Should a line in the entries below contain "using", return that line.

+++

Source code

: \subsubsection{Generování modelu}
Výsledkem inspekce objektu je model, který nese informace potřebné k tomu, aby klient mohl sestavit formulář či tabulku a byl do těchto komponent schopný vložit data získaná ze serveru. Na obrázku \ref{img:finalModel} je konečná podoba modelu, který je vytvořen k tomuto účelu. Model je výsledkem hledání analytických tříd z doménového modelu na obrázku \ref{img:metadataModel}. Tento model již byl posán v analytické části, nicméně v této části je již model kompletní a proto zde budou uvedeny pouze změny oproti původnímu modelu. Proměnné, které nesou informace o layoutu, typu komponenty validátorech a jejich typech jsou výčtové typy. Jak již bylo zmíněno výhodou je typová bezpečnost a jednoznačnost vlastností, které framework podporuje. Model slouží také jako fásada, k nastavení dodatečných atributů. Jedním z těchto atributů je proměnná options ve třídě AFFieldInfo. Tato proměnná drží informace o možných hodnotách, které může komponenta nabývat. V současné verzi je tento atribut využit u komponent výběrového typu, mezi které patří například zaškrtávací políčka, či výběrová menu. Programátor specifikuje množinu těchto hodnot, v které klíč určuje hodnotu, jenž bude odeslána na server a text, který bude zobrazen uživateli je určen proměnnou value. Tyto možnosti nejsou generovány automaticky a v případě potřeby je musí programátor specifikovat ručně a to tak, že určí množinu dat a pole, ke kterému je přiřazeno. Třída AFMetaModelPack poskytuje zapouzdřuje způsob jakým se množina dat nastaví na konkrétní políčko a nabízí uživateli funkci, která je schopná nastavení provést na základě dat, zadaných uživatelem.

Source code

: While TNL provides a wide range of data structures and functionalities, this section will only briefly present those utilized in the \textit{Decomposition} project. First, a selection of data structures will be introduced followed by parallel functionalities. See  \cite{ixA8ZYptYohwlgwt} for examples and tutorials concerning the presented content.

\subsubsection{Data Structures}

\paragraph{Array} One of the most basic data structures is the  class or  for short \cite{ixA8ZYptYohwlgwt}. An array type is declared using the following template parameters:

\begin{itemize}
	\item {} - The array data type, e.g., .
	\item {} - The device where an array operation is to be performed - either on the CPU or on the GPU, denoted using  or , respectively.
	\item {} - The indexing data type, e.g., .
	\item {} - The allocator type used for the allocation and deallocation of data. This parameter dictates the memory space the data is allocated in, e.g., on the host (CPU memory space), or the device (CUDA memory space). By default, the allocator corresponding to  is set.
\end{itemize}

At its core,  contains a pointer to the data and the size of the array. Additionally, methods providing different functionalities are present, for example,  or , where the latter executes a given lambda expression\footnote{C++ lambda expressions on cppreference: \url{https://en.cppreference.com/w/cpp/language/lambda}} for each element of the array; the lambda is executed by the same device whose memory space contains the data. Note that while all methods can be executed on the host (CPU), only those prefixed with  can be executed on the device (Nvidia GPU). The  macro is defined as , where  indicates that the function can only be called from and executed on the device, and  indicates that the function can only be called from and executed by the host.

+++

* [Solution]:
\paragraph{Array} One of the most basic data structures is the  class or  for short \cite{ixA8ZYptYohwlgwt}. An array type is declared using the following template parameters:
	\item {} - The device where an array operation is to be performed - either on the CPU or on the GPU, denoted using  or , respectively.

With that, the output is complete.